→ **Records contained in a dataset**
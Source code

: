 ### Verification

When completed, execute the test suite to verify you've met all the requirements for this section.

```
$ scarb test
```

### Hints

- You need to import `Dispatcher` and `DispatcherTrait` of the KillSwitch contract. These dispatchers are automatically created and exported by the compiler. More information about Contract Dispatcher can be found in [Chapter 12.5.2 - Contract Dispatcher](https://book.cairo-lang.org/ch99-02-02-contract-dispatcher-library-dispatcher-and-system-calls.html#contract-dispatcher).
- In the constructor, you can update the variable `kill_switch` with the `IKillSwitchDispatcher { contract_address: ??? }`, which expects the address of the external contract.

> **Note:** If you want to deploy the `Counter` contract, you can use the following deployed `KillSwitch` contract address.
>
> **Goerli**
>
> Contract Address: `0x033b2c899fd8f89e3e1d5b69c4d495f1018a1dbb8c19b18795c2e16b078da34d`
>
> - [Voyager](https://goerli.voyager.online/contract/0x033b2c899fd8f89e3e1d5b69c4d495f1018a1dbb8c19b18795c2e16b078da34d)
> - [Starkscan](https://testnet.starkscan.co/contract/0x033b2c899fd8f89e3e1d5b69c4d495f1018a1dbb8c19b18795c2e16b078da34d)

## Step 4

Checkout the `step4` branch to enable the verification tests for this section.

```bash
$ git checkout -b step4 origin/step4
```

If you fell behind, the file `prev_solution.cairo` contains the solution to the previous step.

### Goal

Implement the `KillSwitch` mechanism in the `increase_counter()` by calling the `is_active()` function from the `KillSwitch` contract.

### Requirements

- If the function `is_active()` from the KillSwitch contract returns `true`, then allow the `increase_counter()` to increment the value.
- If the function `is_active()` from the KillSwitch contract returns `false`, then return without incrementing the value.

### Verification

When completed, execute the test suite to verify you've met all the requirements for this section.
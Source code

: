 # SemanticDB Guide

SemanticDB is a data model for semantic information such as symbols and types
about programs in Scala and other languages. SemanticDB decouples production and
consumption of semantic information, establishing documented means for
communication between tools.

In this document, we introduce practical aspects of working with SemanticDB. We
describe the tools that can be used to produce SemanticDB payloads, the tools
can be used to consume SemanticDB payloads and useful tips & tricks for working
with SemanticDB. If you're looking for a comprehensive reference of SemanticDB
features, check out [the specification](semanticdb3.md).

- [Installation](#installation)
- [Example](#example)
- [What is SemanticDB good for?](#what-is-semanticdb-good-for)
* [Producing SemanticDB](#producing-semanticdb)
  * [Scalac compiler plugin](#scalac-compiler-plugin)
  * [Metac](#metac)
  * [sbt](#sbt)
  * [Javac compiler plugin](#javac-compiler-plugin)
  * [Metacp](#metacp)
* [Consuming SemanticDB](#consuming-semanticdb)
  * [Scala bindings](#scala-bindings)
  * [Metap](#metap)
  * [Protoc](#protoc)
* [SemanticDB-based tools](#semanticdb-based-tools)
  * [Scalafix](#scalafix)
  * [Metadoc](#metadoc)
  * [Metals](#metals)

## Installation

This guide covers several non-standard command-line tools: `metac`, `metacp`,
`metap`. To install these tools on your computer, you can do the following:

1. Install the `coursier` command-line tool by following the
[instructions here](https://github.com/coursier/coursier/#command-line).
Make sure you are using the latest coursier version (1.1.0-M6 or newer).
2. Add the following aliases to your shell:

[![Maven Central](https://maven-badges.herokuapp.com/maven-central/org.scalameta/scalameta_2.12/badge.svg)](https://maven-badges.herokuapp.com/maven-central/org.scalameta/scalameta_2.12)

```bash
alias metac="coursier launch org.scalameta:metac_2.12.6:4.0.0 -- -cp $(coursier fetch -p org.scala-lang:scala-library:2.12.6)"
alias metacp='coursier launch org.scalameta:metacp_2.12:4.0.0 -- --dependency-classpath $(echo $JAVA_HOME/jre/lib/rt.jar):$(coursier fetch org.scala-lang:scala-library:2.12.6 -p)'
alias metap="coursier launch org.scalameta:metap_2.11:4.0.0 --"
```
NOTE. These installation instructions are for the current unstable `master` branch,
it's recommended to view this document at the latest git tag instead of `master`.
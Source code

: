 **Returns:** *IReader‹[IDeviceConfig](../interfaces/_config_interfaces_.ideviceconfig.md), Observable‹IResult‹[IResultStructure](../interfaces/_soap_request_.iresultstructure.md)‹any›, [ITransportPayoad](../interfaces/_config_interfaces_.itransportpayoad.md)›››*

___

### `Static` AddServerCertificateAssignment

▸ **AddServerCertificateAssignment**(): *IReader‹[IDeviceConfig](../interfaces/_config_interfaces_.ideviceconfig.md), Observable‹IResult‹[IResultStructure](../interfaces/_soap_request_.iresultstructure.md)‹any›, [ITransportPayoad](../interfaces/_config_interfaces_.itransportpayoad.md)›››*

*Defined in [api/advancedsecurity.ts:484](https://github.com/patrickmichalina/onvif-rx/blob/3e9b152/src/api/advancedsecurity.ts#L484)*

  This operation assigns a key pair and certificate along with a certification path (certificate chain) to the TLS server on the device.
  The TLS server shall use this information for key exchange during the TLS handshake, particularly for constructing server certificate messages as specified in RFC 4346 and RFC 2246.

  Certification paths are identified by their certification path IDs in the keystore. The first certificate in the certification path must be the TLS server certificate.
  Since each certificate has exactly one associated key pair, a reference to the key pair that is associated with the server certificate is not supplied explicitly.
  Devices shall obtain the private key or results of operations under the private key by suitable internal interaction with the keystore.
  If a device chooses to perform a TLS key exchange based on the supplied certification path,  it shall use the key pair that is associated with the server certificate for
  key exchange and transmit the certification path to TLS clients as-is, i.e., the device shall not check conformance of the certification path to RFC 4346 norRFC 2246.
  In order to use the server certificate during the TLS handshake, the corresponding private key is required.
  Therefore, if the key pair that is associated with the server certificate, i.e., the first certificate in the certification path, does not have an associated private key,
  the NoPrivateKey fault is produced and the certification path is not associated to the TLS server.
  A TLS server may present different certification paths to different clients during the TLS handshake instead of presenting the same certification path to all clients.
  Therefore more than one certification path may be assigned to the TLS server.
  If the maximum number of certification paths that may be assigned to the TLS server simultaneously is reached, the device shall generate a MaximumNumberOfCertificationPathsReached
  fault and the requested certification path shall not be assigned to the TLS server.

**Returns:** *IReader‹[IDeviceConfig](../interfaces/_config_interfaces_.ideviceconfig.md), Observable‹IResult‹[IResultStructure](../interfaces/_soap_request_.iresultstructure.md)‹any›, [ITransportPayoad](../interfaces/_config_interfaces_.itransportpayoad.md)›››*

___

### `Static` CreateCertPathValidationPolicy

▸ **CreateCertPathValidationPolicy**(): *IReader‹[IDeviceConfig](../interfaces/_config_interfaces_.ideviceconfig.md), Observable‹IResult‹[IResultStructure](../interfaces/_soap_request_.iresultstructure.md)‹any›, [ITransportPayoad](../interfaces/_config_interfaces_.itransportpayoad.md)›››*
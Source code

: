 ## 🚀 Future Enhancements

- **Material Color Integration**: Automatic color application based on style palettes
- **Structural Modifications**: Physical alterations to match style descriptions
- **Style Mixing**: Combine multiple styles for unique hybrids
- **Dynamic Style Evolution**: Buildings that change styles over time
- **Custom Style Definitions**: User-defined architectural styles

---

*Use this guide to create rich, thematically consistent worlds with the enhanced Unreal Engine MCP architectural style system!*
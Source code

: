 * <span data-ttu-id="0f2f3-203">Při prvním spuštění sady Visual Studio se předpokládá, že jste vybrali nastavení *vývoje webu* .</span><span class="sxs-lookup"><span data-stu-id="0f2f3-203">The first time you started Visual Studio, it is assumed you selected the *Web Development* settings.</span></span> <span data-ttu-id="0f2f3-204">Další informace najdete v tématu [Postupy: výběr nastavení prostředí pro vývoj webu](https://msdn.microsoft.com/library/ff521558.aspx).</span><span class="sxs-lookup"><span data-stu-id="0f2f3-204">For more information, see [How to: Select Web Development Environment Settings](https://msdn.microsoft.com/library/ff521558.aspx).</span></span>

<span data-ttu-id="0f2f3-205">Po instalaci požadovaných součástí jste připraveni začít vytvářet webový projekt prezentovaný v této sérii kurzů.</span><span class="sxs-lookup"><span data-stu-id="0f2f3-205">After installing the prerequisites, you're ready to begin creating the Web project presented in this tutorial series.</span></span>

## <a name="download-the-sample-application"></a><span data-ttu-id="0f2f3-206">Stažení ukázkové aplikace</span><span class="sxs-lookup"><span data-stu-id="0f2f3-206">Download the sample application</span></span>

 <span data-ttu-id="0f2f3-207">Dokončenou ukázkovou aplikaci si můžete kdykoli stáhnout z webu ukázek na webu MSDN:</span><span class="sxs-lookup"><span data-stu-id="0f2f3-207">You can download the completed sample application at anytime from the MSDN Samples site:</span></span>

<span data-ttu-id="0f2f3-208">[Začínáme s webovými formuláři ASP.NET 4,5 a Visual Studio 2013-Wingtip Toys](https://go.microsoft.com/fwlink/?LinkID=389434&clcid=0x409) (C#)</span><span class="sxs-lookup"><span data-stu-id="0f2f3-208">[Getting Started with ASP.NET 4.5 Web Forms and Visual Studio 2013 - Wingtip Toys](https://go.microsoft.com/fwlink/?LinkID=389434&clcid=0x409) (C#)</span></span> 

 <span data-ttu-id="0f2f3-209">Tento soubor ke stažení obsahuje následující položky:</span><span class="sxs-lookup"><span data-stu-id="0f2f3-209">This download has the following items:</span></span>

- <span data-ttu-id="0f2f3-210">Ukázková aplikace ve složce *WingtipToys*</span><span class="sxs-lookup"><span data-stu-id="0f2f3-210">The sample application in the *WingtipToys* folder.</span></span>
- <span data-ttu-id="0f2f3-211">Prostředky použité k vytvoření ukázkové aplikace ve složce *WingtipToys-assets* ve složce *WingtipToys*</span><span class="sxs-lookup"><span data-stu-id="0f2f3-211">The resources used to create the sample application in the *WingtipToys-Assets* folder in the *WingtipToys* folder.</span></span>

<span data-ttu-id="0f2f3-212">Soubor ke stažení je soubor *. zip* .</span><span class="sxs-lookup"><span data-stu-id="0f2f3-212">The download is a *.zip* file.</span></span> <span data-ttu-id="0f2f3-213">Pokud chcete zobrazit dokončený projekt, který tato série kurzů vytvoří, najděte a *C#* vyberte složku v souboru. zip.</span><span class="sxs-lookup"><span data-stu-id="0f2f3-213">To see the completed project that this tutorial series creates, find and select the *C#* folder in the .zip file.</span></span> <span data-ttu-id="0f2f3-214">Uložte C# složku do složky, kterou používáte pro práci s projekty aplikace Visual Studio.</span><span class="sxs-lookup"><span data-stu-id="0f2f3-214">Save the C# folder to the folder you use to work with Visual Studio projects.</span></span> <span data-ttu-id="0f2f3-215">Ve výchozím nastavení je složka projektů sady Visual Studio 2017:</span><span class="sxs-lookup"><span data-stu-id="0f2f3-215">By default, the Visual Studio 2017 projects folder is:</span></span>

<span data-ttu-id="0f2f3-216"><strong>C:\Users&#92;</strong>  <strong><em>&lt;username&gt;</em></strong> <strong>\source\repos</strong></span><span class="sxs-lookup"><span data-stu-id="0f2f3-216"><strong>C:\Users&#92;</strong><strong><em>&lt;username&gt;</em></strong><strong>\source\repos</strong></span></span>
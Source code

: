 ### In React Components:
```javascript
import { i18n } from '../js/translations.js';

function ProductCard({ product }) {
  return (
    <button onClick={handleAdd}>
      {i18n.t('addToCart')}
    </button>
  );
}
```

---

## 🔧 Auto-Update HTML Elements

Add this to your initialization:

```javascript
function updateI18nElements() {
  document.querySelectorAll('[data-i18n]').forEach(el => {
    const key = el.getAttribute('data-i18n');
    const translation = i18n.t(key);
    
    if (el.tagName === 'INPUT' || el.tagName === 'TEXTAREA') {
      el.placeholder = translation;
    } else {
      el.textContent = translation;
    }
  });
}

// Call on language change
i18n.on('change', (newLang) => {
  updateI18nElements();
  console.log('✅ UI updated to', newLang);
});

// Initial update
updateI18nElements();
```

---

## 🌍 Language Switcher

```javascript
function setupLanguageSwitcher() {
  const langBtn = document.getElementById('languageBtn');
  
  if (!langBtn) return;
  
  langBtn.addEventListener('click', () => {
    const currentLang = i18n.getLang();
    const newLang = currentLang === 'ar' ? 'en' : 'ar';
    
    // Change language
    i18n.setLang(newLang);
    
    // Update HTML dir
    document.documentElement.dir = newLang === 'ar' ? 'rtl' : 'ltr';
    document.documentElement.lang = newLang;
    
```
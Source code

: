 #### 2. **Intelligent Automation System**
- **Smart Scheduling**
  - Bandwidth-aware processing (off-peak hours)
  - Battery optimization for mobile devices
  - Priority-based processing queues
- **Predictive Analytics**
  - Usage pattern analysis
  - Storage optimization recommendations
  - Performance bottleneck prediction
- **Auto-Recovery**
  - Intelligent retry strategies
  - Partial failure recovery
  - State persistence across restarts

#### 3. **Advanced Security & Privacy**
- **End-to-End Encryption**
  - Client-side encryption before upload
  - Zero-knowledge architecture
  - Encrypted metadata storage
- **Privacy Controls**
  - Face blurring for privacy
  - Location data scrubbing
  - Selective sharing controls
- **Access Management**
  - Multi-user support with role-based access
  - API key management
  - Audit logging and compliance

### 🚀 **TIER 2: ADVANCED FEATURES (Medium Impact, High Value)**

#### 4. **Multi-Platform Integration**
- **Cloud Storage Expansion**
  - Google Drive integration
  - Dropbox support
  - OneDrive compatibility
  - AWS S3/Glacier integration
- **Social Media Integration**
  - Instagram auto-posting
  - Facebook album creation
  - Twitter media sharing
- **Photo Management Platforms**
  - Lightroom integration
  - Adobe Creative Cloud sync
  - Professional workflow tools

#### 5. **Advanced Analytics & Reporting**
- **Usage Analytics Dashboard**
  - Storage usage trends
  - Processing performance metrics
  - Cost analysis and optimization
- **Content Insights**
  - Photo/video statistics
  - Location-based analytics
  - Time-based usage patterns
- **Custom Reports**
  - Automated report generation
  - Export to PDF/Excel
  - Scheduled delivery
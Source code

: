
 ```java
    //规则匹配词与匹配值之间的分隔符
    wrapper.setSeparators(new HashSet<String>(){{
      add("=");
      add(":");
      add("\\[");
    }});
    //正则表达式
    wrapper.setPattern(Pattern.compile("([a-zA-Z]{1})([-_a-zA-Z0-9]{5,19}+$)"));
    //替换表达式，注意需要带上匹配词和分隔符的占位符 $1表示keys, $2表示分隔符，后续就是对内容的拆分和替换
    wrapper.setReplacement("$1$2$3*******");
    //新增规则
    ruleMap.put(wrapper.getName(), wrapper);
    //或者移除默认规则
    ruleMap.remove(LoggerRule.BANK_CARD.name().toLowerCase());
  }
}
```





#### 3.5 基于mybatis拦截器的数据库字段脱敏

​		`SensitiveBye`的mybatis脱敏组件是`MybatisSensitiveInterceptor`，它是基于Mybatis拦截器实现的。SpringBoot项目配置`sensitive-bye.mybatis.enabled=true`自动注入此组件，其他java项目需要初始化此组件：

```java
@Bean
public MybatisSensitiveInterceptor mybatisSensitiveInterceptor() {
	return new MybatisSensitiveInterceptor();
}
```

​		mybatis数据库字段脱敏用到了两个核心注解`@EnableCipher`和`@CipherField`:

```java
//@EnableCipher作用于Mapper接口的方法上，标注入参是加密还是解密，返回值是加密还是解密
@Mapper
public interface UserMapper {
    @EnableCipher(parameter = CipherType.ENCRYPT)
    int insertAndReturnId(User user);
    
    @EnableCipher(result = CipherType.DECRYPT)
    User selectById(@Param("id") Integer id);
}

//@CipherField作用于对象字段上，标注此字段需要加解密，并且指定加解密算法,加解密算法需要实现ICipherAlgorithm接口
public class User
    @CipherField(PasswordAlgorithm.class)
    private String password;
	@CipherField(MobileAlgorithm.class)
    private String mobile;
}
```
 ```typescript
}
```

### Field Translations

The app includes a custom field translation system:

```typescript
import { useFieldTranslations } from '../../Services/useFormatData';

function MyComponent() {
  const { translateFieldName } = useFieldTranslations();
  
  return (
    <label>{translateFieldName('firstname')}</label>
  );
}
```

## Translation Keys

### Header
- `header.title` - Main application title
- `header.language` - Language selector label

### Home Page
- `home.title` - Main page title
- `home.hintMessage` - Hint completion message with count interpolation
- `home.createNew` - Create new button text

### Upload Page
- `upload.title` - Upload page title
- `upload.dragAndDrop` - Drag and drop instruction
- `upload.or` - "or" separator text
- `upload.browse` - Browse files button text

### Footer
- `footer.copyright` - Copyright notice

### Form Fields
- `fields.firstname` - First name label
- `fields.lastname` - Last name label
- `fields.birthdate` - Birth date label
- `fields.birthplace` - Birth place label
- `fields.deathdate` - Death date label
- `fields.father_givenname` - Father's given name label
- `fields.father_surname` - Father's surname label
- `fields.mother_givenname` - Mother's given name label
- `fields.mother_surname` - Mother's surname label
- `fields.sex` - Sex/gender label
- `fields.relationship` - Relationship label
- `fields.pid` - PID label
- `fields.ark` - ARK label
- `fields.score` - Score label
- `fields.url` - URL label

→ **Prompt**
Identify the lines in the entries above that contain "Static", then copy them out.

→ **Output below**
### `Static` AddServerCertificateAssignment
### `Static` CreateCertPathValidationPolicy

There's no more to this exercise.